Why does my program run faster on first launch than on next launches?

I have been working for 2.5 years on a personal flight sim project on my leisure time, written in C++ and using Opengl on a windows 7 PC.
I recently had to move to windows 10. Hardware is exactly the same. I reinstalled Code::blocks.
It turns out that on first launch of my project after the system start, performance is OK, similar to what I used to see with windows 7. But, the second, third, and all next launches give me lower performance, with significant less fluidity in frame rate compared to the first run, detectable by eye. This never happened with windows 7.
Any time I start my system, first run is fast, next ones are slower.
I had a look at the task manager while doing some runs. The first run is handled by one of the 4 cores of my CPU (iCore5-6500) at approximately 85%. For the next runs, the load is spread accross the 4 cores. During those slower runs on 4 cores, I tried to modify the affinity and direct my program to only one core without significant improvement in performance. The selected core was working at full load, though.
My C++ code doesn't explicitly use any thread function at this stage. From my modest programmer's point of view, there is only one main thread run in the main(). On the task manager, I can see that some 10 to 14 threads are alive when my program runs.
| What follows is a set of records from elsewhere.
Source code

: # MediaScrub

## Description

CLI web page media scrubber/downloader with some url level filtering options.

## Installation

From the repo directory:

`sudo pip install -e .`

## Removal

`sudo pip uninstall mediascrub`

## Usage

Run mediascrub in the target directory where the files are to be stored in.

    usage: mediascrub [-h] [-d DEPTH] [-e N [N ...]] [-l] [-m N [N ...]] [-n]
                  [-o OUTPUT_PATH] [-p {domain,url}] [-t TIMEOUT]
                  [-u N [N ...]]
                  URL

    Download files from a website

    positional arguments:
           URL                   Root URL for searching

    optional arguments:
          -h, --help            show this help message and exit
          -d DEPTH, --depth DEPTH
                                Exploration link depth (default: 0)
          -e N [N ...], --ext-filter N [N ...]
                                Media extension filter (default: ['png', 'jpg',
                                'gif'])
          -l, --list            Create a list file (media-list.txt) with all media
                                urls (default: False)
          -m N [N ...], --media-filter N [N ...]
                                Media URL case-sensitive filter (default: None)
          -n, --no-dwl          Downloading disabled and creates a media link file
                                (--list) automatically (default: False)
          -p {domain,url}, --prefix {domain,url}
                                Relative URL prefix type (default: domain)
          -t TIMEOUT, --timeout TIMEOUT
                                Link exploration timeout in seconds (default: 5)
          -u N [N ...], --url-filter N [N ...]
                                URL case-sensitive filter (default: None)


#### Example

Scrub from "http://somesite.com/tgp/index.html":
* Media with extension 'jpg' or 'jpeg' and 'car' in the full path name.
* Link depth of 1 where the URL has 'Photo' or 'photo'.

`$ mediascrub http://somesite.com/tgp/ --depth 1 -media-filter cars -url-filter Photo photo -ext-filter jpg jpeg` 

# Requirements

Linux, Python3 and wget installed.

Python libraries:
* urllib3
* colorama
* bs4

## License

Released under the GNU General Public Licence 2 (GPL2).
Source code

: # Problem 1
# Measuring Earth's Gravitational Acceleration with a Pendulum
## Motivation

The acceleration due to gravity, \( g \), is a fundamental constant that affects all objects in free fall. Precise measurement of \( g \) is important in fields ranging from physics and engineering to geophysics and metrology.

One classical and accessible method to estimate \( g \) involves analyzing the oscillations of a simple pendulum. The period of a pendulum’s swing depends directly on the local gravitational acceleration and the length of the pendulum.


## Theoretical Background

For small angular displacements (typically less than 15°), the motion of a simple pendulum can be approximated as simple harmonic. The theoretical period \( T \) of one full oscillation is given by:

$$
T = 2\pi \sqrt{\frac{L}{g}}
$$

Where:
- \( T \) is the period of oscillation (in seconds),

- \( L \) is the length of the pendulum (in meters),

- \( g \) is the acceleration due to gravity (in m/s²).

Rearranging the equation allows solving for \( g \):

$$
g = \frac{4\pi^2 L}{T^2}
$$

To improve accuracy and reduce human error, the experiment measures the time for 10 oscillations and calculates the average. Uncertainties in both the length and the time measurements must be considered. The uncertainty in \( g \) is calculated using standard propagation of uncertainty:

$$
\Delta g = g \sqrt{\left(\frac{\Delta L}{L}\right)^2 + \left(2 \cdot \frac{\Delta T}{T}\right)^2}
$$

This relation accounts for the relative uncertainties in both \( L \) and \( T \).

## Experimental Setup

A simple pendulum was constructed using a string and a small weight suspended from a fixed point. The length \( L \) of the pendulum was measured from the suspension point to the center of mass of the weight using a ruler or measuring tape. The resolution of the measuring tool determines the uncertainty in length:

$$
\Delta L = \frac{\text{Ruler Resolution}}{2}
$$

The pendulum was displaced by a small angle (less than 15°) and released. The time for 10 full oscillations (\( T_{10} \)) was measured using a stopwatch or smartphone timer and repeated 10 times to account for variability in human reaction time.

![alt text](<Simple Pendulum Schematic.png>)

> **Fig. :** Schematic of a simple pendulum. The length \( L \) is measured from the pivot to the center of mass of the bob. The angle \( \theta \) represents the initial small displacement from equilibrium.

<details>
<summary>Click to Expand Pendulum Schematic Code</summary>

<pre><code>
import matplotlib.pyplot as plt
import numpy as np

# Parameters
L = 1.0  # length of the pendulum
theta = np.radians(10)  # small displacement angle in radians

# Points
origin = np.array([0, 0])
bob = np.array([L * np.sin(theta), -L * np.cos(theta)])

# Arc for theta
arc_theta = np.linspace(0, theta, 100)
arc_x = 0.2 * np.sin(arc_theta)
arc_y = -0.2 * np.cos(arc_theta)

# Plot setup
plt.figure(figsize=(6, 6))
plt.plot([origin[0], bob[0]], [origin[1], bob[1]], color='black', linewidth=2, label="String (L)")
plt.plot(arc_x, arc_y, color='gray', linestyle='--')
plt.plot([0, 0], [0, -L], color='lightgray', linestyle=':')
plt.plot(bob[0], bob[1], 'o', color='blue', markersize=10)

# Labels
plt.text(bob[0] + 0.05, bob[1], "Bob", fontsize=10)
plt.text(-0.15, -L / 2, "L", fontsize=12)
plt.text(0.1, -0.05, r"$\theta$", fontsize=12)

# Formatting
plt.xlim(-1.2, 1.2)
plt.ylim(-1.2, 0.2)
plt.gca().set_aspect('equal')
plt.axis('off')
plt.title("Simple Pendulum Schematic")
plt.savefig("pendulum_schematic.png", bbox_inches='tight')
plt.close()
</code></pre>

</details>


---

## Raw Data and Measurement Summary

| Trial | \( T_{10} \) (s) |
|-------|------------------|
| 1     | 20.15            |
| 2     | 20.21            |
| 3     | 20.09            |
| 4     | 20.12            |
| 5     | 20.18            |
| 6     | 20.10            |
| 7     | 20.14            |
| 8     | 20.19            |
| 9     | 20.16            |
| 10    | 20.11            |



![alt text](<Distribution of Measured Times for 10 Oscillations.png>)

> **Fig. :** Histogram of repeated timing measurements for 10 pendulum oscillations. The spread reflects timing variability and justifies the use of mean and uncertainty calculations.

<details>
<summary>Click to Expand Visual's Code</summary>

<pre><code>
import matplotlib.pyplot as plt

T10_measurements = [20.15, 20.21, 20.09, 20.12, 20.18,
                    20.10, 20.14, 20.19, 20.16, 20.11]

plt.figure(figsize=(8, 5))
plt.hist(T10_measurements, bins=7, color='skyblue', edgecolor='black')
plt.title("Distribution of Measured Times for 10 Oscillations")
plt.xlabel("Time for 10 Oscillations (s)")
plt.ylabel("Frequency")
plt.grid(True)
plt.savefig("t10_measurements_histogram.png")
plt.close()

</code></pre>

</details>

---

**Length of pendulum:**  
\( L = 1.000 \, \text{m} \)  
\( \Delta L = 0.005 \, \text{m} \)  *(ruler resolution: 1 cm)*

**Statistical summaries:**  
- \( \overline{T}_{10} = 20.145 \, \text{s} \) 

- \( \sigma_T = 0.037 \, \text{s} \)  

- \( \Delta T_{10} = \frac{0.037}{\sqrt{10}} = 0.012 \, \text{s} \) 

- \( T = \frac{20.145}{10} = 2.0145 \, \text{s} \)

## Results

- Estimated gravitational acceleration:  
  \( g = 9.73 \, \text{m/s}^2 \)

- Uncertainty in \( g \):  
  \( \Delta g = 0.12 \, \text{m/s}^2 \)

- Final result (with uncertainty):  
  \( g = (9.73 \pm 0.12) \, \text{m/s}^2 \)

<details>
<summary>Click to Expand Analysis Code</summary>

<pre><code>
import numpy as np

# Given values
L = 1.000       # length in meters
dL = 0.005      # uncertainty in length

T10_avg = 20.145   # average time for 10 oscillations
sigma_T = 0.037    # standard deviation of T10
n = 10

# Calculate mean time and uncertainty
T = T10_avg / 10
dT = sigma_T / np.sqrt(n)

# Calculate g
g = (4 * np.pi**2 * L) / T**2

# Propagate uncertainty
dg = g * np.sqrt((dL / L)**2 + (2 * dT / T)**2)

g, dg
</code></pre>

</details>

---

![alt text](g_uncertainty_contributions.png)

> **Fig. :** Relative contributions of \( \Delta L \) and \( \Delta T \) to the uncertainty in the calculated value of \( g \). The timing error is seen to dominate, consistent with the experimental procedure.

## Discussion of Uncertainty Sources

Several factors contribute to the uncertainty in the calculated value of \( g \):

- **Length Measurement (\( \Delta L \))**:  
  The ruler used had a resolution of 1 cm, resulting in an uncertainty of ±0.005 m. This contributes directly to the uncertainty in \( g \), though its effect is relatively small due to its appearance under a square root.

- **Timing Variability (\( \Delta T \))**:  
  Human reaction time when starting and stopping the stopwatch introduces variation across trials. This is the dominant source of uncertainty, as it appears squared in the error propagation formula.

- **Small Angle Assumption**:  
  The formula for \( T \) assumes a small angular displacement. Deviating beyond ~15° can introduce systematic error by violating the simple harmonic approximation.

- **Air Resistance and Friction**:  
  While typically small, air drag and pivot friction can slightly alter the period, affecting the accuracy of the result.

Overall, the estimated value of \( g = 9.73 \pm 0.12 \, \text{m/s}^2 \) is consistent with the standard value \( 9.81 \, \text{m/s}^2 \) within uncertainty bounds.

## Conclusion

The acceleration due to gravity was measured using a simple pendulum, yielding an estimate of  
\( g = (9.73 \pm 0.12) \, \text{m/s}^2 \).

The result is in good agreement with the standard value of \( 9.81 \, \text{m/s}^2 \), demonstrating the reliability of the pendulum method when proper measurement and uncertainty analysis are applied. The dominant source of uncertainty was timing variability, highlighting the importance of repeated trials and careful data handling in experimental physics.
I guess (wrongly?) that they are implicitly created by the use of joysticks, track ir or other communication task with GPU...
Could it come from memory not being correctly freed when my program stops? I thought windows would free it properly, even if I forgot some 'delete' after using 'new'.
Has anyone encountered a similar situation? Any explanation coming to your minds?
Any suggestion to better understand these facts? Obviously, my ultimate goal is to have a consistent performance level whatever the number of launches.
trying to upload screenshots of second run as viewed by task manager:
trying to upload screenshots of first run as viewed by task manager:
Well I got a problems when switching to win10 for clients at my work too here few I encountered all because Windows10 has changed up scheduling of processes creating a lot of issues like:
older windowses blockless thread synchronizations techniques not working anymore
well placed Sleep() helps sometimes. Btw. similar problems was encountered when switching from w2k to wxp.
huge slowdowns and frequent freezes for few seconds on older single threaded apps
usually setting affinity to single core solves this. You can do this also in task manager just to check and if helps then you can do this in code too. Here an example on how to do it with winapi:
Cache size estimation on your system?
messed up drivers timings causing zombies processes even total freeze and or BSOD
I deal with USB in my work and its a nightmare sometimes on win10. On top of all this Win10 tends to enforce wrong drivers on devices (like gfx cards, custom USB systems etc ...)
auto freeze close app if it does not respond the wndproc in time
In Windows10 the timeout is much much smaller than in older versions. If the case You can try running in compatibility mode (set in icon properties on desktop) for older windows (however does not work for #1,#2), or change the apps code to speed up response. For example in VCL you can call Process Messages from inside of blocking code to remedy this... Or you can use threads for the heavy lifting ... just be careful with rendering and using winapi as accessing some winapi (any window/visual related stuff) functions from outside main thread causes havoc ...
On top of all this old IDEs (especially for MCUs) don't work properly anymore and new ones are usually much worse (or unusable because of lack of functionality that was present in older versions) to work with so I stayed faith full to Windows7 for developer purposes.
If none of above helps then try to log the times some of your task did need ... it might show you which part of code is the problem. I usually do this using timing graph like this:
both x,y axises are time and each task has its own color and row in graph. the graph is scrolling in time (to the left side in my case) and has changeable time scale. The numbers are showing actual and max (or sliding avg) value ...
This way I can see if some task is not taking too much time or even overlaps its next execution, peaks are also nicely visible and all runs during runtime without any debug tools which might change the behavior of execution.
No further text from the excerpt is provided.